Will A Locked Bicycle Make an Honest Person Honest?
Before I talk too much about honesty, I’d like to definite it. According to Wikipedia, Honesty refers to a facet of moral character and connotes positive and virtuous attributes such as integrity, truthfulness, straightforwardness, including straightforwardness of conduct, along with the absence of lying, cheating, theft, etc.
Our debate focused on true examples of honesty and dishonesty. As an example of my definition of honesty, I thought a locked bicycle would keep an honest person honest. This was something I read or heard growing up and still being young and naïve, regurgitated that statement without strong critical thinking.
My friend across the hall adamantly opposed my logic. His thesis was that if one is truly honest, it should make no difference whether a bicycle is locked or unsecured.
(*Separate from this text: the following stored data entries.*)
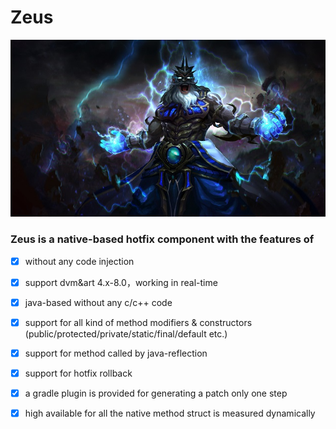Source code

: # Zeus  

<div align=center><img src="https://github.com/jy01331184/Zeus/blob/master/image/icon.jpg?raw=true">
</div>

### Zeus is a native-based hotfix component with the features of
- [x] without any code injection 
- [x] support dvm&art 4.x-8.0，working in real-time
- [x] java-based without any c/c++ code
- [x] support for all kind of method modifiers & constructors (public/protected/private/static/final/default etc.)
- [x] support for method called by java-reflection
- [x] support for hotfix rollback
- [x] a gradle plugin is provided for generating a patch only one step
- [x] high available for all the native method struct is measured dynamically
If you are honest, you don’t touch someone else’s personal property regardless of the situation (unless of course you’re bringing it to the lost and found or trying to find the true owner). Besides bicycles, this approach could apply to unclaimed backpacks, various technology hardware, lost purses or wallets.
In retrospect, I’m aligned to his thesis that an honest person will not usurp someone else’s property whether it’s secure or not. Being 19 at the time, I wasn’t completely ready to deeply internalize and objectively evaluate his viewpoint on honesty.
Today, I may walk by an unsecured expensive bicycle in a park and think to myself, where is the owner, I could just pedal away on that beauty! That could be the first thing that comes to mind, I could grab this item without any criminal repercussions. If that thought comes to mind, I’d reckon it’s the ID taking control as Freud stated, the ID being the primitive and instinctual part of one’s mind.
Of course, when someone acts upon their devious or unlawful thoughts, it’s lacking integrity if not honesty. Never showing up on the police beat doesn’t mean one is honest, it perhaps means they’re good at their craft or have not yet been caught. I can’t speak for others but I wonder how many upstanding citizens have a quick snapshot about grabbing something of value that’s not theirs. After pushing aside the ID and engaging in rational thought, realize taking something that does not belong to you is not of moral character and would lack integrity, truthfulness and straightforwardness.
Again, I lock my bike or car or secure my wallet (especially in high petty theft places) not to protect myself against the honest individuals, but to protect against the dishonest.